The (a) images represent the front vehicle images and the (b) pictures are supposed to be the back vehicle images. The (c) pictures show the results that transform the front images to the images of the back vehicles based on affine transforming.

The (b) images were taken as the ground-truth images and the affine results (c) are compared to the ground-truth images. The evaluation results are represented in Figure 9 and Table 1 shows the improving results of our method compared to [17] especially if the locations of the front and back vehicles do not follow the linear relationship. Method in [17] supposes that the front vehicle and back vehicle meet the linear model, but, in fact, most of the situations do not meet this hypothesis.

IoU (Intersection over Union) is an evaluation metric used to measure the accuracy of an object detector.

We use IoU here to evaluate affine results which is key to the accuracy of perception. In Figure 9, red box is the ground-truth bounding box, yellow box is the result of [14] method, and green box is the result of our method.

Figure 10 reveals the projection results based on different fusion methods. Result of (a) adopts the method used in [17] which supposes the projection between front and back vehicle images satisfied the polar linear relationship, whereas result in (b) adopts the affine transform to hypothesis of the relationship between two images. Obvious improvement can be seen from the compared results. However, the results of affine transformation still were not accurate according to the facts, because the pair features choose from images that belong to different objects (most of them belong to background) in different depth.
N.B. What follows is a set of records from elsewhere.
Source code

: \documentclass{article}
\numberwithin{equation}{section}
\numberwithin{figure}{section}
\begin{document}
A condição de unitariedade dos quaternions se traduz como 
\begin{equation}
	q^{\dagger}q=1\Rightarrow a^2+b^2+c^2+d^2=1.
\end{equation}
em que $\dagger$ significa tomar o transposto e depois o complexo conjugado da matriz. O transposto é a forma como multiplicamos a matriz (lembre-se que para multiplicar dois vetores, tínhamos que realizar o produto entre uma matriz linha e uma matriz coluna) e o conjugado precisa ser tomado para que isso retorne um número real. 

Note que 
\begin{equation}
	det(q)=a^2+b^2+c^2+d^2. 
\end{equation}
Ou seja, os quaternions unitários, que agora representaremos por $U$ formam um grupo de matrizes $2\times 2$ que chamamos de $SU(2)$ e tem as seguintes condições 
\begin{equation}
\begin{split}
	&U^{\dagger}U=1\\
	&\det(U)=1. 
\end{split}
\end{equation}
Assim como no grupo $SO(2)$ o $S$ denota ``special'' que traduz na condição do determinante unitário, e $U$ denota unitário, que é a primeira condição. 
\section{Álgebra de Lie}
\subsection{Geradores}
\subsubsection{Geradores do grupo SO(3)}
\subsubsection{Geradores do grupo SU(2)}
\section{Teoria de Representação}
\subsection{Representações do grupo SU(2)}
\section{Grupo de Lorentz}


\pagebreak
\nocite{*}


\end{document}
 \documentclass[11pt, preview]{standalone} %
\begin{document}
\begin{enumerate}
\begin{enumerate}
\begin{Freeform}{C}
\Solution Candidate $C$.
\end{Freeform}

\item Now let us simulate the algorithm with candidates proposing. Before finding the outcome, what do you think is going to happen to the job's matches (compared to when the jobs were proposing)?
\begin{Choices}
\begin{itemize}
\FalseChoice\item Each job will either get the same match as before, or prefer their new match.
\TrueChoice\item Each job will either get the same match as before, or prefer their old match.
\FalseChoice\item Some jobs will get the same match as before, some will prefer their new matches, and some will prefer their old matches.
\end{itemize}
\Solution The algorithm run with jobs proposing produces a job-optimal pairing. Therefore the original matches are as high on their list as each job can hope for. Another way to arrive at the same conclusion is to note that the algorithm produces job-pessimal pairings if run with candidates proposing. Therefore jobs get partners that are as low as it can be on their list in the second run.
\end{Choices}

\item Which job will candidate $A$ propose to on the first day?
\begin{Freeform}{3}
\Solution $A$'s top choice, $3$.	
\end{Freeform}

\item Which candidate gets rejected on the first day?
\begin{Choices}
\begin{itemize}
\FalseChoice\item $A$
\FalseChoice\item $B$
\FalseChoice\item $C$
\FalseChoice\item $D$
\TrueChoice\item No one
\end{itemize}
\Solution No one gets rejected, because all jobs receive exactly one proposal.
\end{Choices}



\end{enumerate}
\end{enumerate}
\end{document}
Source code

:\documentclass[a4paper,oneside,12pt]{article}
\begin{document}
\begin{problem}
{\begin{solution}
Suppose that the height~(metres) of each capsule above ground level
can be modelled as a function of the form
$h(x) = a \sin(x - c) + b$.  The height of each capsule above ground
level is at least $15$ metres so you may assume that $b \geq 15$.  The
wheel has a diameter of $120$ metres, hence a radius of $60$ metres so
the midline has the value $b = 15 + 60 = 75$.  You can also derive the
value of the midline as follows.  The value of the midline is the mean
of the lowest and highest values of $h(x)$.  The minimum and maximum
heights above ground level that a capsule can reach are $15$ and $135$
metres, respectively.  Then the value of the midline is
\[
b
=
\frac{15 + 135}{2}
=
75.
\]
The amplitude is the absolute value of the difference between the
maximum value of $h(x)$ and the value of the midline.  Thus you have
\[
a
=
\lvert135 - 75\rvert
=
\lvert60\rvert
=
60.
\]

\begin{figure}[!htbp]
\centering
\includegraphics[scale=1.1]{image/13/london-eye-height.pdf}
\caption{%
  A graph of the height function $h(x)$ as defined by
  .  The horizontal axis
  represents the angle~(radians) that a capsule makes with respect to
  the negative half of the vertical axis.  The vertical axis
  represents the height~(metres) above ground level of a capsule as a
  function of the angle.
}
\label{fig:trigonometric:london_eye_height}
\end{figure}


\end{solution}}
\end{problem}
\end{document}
And these pair features were used to calculate the affine parameters of one object, which results in the deviation results. So we need more complicated model to imitate the relationship between the objects.
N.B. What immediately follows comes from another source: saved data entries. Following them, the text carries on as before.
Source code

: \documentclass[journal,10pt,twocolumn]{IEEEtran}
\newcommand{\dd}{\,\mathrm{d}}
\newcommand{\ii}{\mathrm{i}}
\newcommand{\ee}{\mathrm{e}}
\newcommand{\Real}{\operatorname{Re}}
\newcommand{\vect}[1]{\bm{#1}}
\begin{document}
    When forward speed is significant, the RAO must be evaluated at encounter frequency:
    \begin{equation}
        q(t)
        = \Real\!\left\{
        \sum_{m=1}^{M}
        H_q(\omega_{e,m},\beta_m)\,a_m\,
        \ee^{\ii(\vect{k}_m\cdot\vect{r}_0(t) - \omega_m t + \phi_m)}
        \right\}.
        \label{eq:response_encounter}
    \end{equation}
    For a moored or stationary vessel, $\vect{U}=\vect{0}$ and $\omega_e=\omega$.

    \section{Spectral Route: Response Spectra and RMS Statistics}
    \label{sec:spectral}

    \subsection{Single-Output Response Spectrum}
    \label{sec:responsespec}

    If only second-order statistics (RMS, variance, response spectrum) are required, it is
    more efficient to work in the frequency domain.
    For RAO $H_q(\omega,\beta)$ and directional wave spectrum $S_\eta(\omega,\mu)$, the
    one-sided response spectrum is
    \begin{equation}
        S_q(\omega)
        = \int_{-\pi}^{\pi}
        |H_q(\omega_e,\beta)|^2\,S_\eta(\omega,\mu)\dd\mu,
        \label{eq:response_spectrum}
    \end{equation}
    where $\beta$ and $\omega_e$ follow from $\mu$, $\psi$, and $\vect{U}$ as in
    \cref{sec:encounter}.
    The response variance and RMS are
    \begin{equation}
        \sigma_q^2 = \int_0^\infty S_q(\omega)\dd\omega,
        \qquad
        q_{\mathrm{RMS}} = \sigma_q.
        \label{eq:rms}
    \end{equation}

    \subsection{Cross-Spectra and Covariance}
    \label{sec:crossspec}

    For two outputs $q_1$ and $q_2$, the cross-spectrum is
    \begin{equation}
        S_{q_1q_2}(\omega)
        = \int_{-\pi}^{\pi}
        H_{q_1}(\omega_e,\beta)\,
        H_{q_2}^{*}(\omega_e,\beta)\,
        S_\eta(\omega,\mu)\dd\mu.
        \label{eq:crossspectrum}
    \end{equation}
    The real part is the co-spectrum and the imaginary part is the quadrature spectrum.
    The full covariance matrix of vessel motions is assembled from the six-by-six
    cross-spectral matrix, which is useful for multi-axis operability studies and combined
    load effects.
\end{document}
6.4. Object Fusion Results

Affine transformation is supposed to satisfy the relationship between front and back vehicles, so the augmented fusion can be done based on the above calculated affine parameters. Figure 11 reveals the final fusion results. If the front vehicle (vehicle B) detected the object on street, it will send its image B to back vehicle (vehicle A) and the detected objects are fused in image A. The yellow rectangular shows the detected objects which are occluded by front vehicle B. The fusion process is to blend the pixels color in image A with the corresponding pixels of objects’ area in image B. The fusion region is a circle where the center is the center of the rectangular and we set the transparency parameter to be 1. The blending weight is adjusted to use more color from the front image close to the center and more color from the back image away from the center.

7. Conclusion

In this paper, we introduce a super perception system which can “see through” vehicle and detect the fully occluded street objects. Our perception system is a good example of advanced driver-assistance system (ADAS) that can collect information from sensors in neighbor vehicles. Our future research will focus on the algorithm on how to improve the accuracy of the projection model, which means correct location and correct size of the occluded objects after projecting from front image to the back image. We also will invent a performance evaluation method to evaluate the projection results of the system.

Data Availability

The data used to support the findings of this study are available from the corresponding author upon request.

Conflicts of Interest

The authors declare that they have no conflicts of interest.

Acknowledgments

This work was supported in part by the National Nature Science Foundation of China under Grants 61503349 and 61603357. The authors would like to thank Professor Shi Jinlong for helpful discussions. They also thank Professor Yuan-fang Wang for supplying dataset of [17] and helpful comments.